10.2.3 Service and infrastructure-related barriers
Some serious barriers in urban and peri-urban communities relate to issues of service and infrastructure (UNICEF, 2008). There may be inadequate sanitation and latrine facilities, in particular in schools. Public latrines are often not well kept and may be poorly ventilated and unclean, so people avoid using them because of an unpleasant stench. Moreover there are only a few child-friendly and disability-friendly latrines available. In households, there may be limited space for constructing latrines. Those who own houses which are rented may refuse to provide latrines. Poor ground conditions such as a high water table and loose soil may restrict design choices and technology options.
As for water supply, there may be an irregular flow of water in piped areas, and seasonal changes in water availability and quality. There may be high salinity or high fluoride content. Moreover there are often only a limited number of water sources, leading to long pipelines, and this can result in a long distance between water points and homes. Water points may be poorly maintained. There may also be limited availability of water purifying tablets or sachets.
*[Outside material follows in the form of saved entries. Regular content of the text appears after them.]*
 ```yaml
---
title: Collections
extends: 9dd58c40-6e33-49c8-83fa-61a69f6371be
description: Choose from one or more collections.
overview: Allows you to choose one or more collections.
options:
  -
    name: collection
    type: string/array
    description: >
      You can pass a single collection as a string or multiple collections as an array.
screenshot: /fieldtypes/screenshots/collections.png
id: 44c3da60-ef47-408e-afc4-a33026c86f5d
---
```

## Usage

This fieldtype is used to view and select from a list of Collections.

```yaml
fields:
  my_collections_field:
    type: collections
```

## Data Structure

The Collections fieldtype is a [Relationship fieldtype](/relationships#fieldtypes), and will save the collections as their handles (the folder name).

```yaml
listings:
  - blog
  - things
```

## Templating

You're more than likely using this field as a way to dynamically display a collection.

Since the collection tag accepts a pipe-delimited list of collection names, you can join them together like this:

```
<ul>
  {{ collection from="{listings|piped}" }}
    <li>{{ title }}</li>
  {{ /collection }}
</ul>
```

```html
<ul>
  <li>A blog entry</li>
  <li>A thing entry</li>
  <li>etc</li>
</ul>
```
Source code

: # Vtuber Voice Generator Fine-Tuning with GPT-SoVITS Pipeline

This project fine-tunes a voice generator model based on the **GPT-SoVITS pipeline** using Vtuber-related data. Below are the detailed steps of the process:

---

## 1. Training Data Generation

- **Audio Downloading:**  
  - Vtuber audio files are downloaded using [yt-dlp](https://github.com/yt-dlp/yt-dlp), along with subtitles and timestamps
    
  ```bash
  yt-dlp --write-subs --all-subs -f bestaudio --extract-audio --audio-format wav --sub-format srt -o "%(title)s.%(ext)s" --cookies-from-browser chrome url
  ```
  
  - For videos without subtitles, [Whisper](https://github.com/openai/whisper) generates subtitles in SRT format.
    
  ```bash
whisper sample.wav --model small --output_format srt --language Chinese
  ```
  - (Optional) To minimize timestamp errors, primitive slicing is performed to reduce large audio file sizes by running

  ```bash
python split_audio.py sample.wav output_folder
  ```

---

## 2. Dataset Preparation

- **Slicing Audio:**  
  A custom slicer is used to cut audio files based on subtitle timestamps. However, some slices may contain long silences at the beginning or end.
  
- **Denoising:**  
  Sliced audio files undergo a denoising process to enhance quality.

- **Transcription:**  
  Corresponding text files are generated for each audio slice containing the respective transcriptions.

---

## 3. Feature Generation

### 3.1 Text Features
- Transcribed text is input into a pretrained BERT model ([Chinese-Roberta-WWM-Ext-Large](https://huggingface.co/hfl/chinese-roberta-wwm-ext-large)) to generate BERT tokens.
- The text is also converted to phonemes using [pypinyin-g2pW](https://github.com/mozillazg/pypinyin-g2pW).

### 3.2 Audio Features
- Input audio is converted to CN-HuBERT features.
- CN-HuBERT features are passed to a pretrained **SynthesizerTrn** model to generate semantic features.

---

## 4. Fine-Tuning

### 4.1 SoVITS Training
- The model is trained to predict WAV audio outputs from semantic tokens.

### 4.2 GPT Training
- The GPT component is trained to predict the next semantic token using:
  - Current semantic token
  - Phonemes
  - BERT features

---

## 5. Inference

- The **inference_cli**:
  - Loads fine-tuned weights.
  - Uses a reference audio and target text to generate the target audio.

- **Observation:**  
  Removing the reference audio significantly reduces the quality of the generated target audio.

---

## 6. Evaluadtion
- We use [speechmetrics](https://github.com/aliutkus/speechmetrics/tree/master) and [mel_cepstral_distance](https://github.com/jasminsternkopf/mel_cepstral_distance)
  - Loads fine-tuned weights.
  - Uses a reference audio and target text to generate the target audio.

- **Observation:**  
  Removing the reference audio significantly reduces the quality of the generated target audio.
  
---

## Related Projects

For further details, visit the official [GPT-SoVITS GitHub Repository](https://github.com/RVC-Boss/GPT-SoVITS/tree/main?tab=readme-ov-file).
With regard to waste disposal, municipal waste collection and sludge removal services may be absent or inadequate. Even if such services are present, they may be expensive. There may be only weak enforcement of municipal sanitation laws. In some urban areas, such as in Addis Ababa, litter bins are provided (Figure 10.8) but in others there may be no litter bins, or they may be expensive to provide, or rarely emptied. There may not be the appropriate vehicles available for removing sludge regularly from public latrine facilities.